En définitive, il était question pour nous d'étudier les obligations du fonctionnaire en droit de la fonction publique camerounais. Cette étude avait pour but, tout au long de notre analyse de répondre à la question : quelles sont les obligations du fonctionnaire en droit de la fonction publique camerounais ? La réponse à cette question nous a permis de constater un certains nombre de faits qui mérite un rapport.

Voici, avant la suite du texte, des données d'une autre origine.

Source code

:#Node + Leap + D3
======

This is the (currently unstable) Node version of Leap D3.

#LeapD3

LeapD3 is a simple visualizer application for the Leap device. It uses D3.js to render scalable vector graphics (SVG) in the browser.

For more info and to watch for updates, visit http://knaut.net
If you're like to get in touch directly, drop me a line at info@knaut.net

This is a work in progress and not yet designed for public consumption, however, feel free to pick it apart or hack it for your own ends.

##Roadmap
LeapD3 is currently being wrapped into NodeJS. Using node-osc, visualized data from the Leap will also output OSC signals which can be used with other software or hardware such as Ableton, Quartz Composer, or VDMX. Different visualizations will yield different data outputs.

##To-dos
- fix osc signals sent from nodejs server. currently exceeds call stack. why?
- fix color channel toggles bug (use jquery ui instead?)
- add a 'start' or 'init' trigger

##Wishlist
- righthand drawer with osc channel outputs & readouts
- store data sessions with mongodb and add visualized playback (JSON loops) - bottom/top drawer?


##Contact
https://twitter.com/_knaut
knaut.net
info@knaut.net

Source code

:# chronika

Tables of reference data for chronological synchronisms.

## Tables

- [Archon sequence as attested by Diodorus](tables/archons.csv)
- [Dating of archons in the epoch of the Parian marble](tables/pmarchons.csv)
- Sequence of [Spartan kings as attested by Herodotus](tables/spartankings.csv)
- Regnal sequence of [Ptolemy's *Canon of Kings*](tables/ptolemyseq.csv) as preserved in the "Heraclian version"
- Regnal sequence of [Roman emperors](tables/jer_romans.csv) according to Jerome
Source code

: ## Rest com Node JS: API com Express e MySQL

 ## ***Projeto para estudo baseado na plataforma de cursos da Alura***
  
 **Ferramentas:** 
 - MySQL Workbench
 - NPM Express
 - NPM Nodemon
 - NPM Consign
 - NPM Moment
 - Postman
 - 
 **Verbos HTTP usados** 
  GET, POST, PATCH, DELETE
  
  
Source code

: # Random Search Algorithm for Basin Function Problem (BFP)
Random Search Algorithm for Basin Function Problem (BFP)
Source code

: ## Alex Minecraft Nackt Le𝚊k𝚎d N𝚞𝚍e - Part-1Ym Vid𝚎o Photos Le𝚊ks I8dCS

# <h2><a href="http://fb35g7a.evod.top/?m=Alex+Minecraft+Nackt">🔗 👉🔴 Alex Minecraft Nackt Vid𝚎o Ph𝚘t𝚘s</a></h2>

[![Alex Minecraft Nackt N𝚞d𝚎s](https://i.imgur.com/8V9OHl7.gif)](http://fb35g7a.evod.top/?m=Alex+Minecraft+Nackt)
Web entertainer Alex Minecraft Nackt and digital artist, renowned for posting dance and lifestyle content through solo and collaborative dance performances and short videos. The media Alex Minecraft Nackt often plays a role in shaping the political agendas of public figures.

Tout d'abord, il convient de dire que notre question donnait lieu à une énumération à laquelle nous avons ajouté l'analyse afin d'aboutir à un resultat relativement satisfaisant. La première réponse que nous avons apportée à cette question a été de dire que l'on peut regrouper les obligations du fonctionnaire en deux catégories : les obligations de solidarité au corps et les obligations de responsabilité du service. Cette division peut être justifiée par le fait que le statut général de la fonction publique définit le corps comme l' « ensemble des fonctionnaires exerçant une fonction spécifique dans un secteur d'activité déterminé et régi par les mêmes dispositions réglementaires »286. Cela subodore de par l'existence de dispositions réglementaires propres à certains corps qu'il y a également une différence de degré dans la déontologie. Le corps a donc une influence sur les obligations du fonctionnaire. Les obligations de responsabilité du service sont celles qu'on retrouve aussi bien dans le statut général que dans les statuts particuliers. Un rapport au cas par cas s'impose.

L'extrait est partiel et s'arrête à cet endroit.